Надо было подумать о завтраке, и я спустился вниз, в вестибюль, где сразу же, как приехал, заприметил дверь в ресторанный зал. Однако перед тем как свершить это благое дело, я отыскал окошко конторы связи и отправил в Москву две телеграммы. Одну я послал Сергею – в ней я сообщил, что уже скучаю и что крепко жму его руку. Так как Сергею нет еще семи, подобные телеграммы доставляют ему большое удовольствие. Уже одно то, что приносят телеграмму, адресованную Сергею Ромину, поднимает его в собственных глазах. И это традиционное рукопожатие также чрезвычайно ему лестно. Оно как бы приобщает его к суровому братству Мужчин, где не сюсюкают и не гладят по головке, а молча пожимают друг другу руки. Я часто задумывался над этой нелюбовью мальчишек, чтоб их гладили по головке, хотя теперь-то я знаю, что ничего лучше не может быть. Но тут уж ничего не поделаешь, это постигаешь как раз тогда, когда приласкать тебя никому уже не придет в голову.

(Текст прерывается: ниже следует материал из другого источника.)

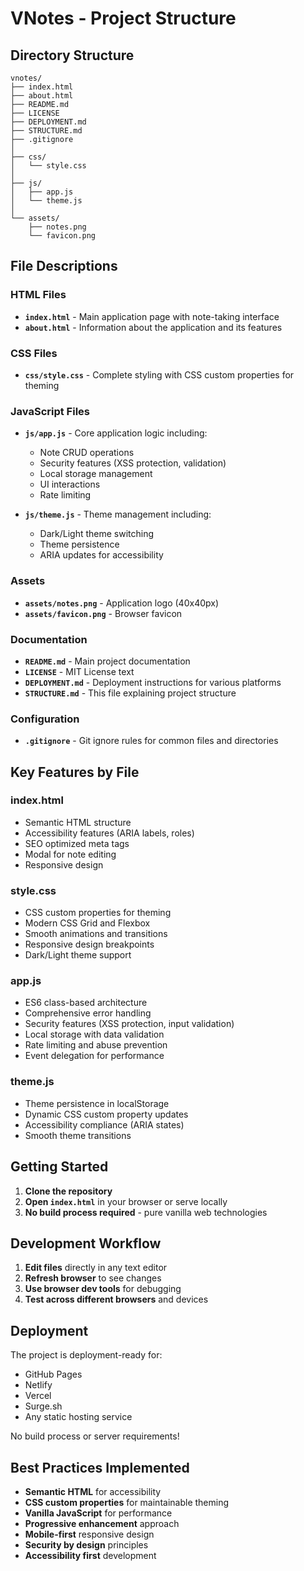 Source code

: # VNotes - Project Structure

##  Directory Structure

```
vnotes/                          
├── index.html                   
├── about.html                   
├── README.md                    
├── LICENSE                      
├── DEPLOYMENT.md               
├── STRUCTURE.md             
├── .gitignore                  
│
├── css/                        
│   └── style.css              
│
├── js/                         
│   ├── app.js                 
│   └── theme.js               
│
└── assets/                     
    ├── notes.png              
    └── favicon.png            
```

##  File Descriptions

### HTML Files
- **`index.html`** - Main application page with note-taking interface
- **`about.html`** - Information about the application and its features

### CSS Files
- **`css/style.css`** - Complete styling with CSS custom properties for theming

### JavaScript Files
- **`js/app.js`** - Core application logic including:
  - Note CRUD operations
  - Security features (XSS protection, validation)
  - Local storage management
  - UI interactions
  - Rate limiting
  
- **`js/theme.js`** - Theme management including:
  - Dark/Light theme switching
  - Theme persistence
  - ARIA updates for accessibility

### Assets
- **`assets/notes.png`** - Application logo (40x40px)
- **`assets/favicon.png`** - Browser favicon

### Documentation
- **`README.md`** - Main project documentation
- **`LICENSE`** - MIT License text
- **`DEPLOYMENT.md`** - Deployment instructions for various platforms
- **`STRUCTURE.md`** - This file explaining project structure

### Configuration
- **`.gitignore`** - Git ignore rules for common files and directories

##  Key Features by File

### index.html
- Semantic HTML structure
- Accessibility features (ARIA labels, roles)
- SEO optimized meta tags
- Modal for note editing
- Responsive design

### style.css
- CSS custom properties for theming
- Modern CSS Grid and Flexbox
- Smooth animations and transitions
- Responsive design breakpoints
- Dark/Light theme support

### app.js
- ES6 class-based architecture
- Comprehensive error handling
- Security features (XSS protection, input validation)
- Local storage with data validation
- Rate limiting and abuse prevention
- Event delegation for performance

### theme.js
- Theme persistence in localStorage
- Dynamic CSS custom property updates
- Accessibility compliance (ARIA states)
- Smooth theme transitions

##  Getting Started

1. **Clone the repository**
2. **Open `index.html`** in your browser or serve locally
3. **No build process required** - pure vanilla web technologies

##  Development Workflow

1. **Edit files** directly in any text editor
2. **Refresh browser** to see changes
3. **Use browser dev tools** for debugging
4. **Test across different browsers** and devices

##  Deployment

The project is deployment-ready for:
- GitHub Pages
- Netlify
- Vercel
- Surge.sh
- Any static hosting service

No build process or server requirements!

##  Best Practices Implemented

- **Semantic HTML** for accessibility
- **CSS custom properties** for maintainable theming
- **Vanilla JavaScript** for performance
- **Progressive enhancement** approach
- **Mobile-first** responsive design
- **Security by design** principles
- **Accessibility first** development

Вторую телеграмму я отбил Борису Семеновичу и Марии Львовне. Это были мои соседи, занимавшие одну из комнат нашей квартиры, и я не раз говорил друзьям, что мне послал их сам Господь Бог в награду за мои беды и горести.

Дело в том, что к закату они оказались одинокими людьми. За всю свою долгую жизнь они родили только одного сына, который пропал без вести в сорок втором году. Почти двадцать лет они собирали все случаи поздних и неожиданных возвращений, но в конце концов смирились и перестали ждать. Все свое родительское чувство они перенесли на Сережку, да и мне кое-что перепадало.

Борис Семенович был пенсионер, уже два года оставивший свой стол в статистическом управлении. Он был худой, большеглазый, румяные щечки и седые, аккуратно подстриженные усы делали его похожим на англичанина, да еще и спортсмена, невзирая на годы. Но спортом Борис Семенович, сколько мне известно, не занимался даже в юности, дело было в его счастливой конституции.

Мария Львовна расплылась и мало походила на свои старые фотографии. Она работала в библиотеке и усвоила себе строгий стиль, который любят культивировать старые библиотекари. К тому же она носила пенсне, чем, должно быть, приводила читателей-новичков в трепет. Я поделился с ней однажды своим давним наблюдением, заключавшимся в том, что маститые библиотекари – самый амбициозный народ на земле; у них порой бывает такой многозначительный вид, точно они сами написали все эти книги, что стоят на полках. Хотя отношения наши к тому времени были достаточно близкими и мне многое позволялось, она дулась на меня два дня, и я решил, что попал в точку. Но, так или иначе, я-то хорошо знал, что Мария Львовна – добрый и вовсе не самодовольный человек. Только в отличие от своего супруга она исповедовала сдержанность. Борис Семенович, тот как раз не прочь почесать языком. Я любил с ним беседовать. На мой взгляд, он был человек и образованный и наблюдательный, а это совпадает не так уж часто. Годы усилили в нем страсть к размышлениям, а так как делиться ими он мог только со мной, то привязанность его ко мне была чрезвычайной. Полагаю, что мало кто мог погордиться такими отношениями соседей, а ведь я далеко не подарочек – не всегда расположен к общению, подвержен настроениям и не очень-то одобряю, как оба они воспитывают Сергея.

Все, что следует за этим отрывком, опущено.